TASK TO COMPLETE:
Where a line of the records contains the word "maxSize", show that line.

Items from a data source:
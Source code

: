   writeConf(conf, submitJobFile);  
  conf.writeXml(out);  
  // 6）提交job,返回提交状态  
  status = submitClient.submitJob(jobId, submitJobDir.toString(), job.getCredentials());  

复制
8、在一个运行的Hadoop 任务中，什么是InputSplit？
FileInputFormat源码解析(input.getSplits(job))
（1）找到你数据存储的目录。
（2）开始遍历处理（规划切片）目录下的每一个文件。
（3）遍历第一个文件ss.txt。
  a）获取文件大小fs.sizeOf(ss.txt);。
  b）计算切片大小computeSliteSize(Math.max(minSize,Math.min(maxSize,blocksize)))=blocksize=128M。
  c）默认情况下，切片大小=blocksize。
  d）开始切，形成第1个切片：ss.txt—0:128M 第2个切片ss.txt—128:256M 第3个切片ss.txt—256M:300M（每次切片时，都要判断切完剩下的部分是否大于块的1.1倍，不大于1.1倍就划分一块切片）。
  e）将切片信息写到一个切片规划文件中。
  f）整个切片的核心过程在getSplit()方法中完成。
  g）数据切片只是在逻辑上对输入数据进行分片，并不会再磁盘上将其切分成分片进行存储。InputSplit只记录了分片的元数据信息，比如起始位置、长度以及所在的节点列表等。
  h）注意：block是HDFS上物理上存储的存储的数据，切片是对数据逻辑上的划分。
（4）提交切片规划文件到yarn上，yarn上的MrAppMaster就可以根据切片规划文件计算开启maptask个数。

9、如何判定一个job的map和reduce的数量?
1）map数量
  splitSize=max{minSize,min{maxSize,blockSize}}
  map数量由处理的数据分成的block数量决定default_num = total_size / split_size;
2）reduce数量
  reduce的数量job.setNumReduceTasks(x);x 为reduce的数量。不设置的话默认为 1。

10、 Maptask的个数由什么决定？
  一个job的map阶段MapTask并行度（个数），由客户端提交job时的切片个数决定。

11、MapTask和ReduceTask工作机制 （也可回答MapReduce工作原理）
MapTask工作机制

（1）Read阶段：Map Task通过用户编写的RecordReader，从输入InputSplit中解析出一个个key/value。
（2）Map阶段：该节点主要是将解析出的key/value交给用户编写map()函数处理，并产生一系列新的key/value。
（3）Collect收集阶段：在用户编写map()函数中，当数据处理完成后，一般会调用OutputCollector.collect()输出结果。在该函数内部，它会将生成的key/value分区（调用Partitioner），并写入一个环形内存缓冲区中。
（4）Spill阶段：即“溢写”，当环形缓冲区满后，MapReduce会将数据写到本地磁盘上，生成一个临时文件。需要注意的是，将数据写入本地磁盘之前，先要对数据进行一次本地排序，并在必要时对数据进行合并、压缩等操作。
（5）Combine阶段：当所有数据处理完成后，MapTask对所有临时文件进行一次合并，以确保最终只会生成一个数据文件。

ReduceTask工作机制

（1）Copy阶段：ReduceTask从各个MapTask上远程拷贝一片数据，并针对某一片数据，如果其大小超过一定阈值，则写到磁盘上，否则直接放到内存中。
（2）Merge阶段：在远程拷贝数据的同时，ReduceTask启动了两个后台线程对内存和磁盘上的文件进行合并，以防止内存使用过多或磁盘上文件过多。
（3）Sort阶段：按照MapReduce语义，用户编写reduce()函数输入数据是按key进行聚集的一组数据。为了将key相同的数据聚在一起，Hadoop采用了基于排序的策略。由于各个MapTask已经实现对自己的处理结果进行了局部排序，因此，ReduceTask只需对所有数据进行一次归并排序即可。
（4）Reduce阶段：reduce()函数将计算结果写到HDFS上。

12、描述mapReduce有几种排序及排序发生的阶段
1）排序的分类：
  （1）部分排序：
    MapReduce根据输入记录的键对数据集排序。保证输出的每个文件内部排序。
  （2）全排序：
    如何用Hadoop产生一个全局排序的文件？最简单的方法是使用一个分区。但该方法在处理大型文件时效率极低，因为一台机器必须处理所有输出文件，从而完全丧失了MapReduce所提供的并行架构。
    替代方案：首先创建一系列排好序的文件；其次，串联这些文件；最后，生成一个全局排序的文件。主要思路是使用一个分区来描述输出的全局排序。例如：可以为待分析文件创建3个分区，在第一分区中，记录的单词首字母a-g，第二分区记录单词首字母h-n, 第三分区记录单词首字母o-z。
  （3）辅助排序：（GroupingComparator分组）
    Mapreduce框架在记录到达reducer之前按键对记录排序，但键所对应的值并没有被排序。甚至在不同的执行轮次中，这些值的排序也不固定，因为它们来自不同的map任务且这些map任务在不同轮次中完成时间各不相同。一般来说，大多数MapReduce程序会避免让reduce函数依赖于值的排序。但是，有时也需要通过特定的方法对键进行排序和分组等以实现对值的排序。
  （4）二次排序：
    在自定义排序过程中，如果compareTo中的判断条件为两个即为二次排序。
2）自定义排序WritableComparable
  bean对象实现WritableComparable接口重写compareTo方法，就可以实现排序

RESULT FOR THIS EXERCISE:
  b）计算切片大小computeSliteSize(Math.max(minSize,Math.min(maxSize,blocksize)))=blocksize=128M。
  splitSize=max{minSize,min{maxSize,blockSize}}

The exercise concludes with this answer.